Another solution, mostly European and New Zealander oriented, is to have small portable tanks on wheels that can be emptied as needed. 


These days, most toilets in RVs are the cassette type, which must be emptied on a regular basis and then recharged with an appropriate chemical mix. It’s always good to make sure it’s not harmful to the environment. Macerator toilets are around, but more common in the marine industry and rare in RVs. 

Grey water tanks often require a bit of a flush — the clue being rather pongy drains — and there are some green-friendly treatments that are readily available. 


This is a whole topic within itself but there’s no doubt that LED lighting, battery and solar power capacity has improved markedly over the last decade. LED lighting, being very efficient and low current, is here to stay, and no new RV these days come without it. For older RVs, retrofitting LED globes and fittings is quite easy. 

Batteries add weight to any RV but there’s no doubt that they are essential for any RVer contemplating a night or more away from mains power.

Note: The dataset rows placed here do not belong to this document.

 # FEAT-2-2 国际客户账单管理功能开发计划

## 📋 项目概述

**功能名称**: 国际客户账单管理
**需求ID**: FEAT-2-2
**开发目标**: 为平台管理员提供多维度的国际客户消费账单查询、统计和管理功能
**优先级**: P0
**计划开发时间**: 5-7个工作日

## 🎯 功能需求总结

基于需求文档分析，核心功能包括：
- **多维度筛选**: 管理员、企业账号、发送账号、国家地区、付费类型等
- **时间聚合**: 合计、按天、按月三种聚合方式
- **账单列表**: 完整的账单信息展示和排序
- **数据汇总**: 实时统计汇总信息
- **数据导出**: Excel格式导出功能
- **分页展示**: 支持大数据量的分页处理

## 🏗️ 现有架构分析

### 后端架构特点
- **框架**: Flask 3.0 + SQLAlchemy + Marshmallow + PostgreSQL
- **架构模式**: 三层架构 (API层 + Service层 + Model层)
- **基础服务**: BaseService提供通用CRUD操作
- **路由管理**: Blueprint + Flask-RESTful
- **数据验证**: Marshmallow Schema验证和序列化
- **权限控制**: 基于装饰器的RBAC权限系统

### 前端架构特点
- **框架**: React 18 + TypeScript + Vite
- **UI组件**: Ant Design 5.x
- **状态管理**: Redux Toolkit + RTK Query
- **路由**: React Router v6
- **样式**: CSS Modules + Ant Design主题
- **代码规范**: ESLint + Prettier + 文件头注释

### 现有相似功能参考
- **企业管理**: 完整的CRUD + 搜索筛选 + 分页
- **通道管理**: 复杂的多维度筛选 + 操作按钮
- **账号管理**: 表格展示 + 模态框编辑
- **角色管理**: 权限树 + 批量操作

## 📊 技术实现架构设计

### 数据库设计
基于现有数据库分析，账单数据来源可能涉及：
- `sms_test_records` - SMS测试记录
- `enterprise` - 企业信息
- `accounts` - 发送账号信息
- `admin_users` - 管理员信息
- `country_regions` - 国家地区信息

It’s worth doing a few power calcs to determine just how much battery and solar capacity is needed. For many, a single 100Ah deep cycle battery, backed up by a solar panel or two on the roof, will suffice. Three-way fridges, although not very efficient on 12V, ease the 12V load by running on LP gas or mains power. On the other hand, 12V compressor fridges can be run very efficiently on 12V and, with enough solar panel capacity, can be quite green in their operation. Lithium batteries are the new wunderkind in the RV world, being lighter than equivalent deep cycle batteries, as well as having better charging and load cycles. However, they are still very expensive and deep cycle batteries are often a better option. 


Whatever your RV, one way of being as green as possible is to ensure that everything — engine, trailer brakes, air conditioners, fridges, generators, battery chargers and solar panels — is in tiptop order. That is by ensuring everything is regularly serviced as required (engines, for example), cooling vents are not blocked (in your fridges), and that everything is kept clean (particularly solar panels) and otherwise working properly.

So, how green is your RV? Is it time for a check?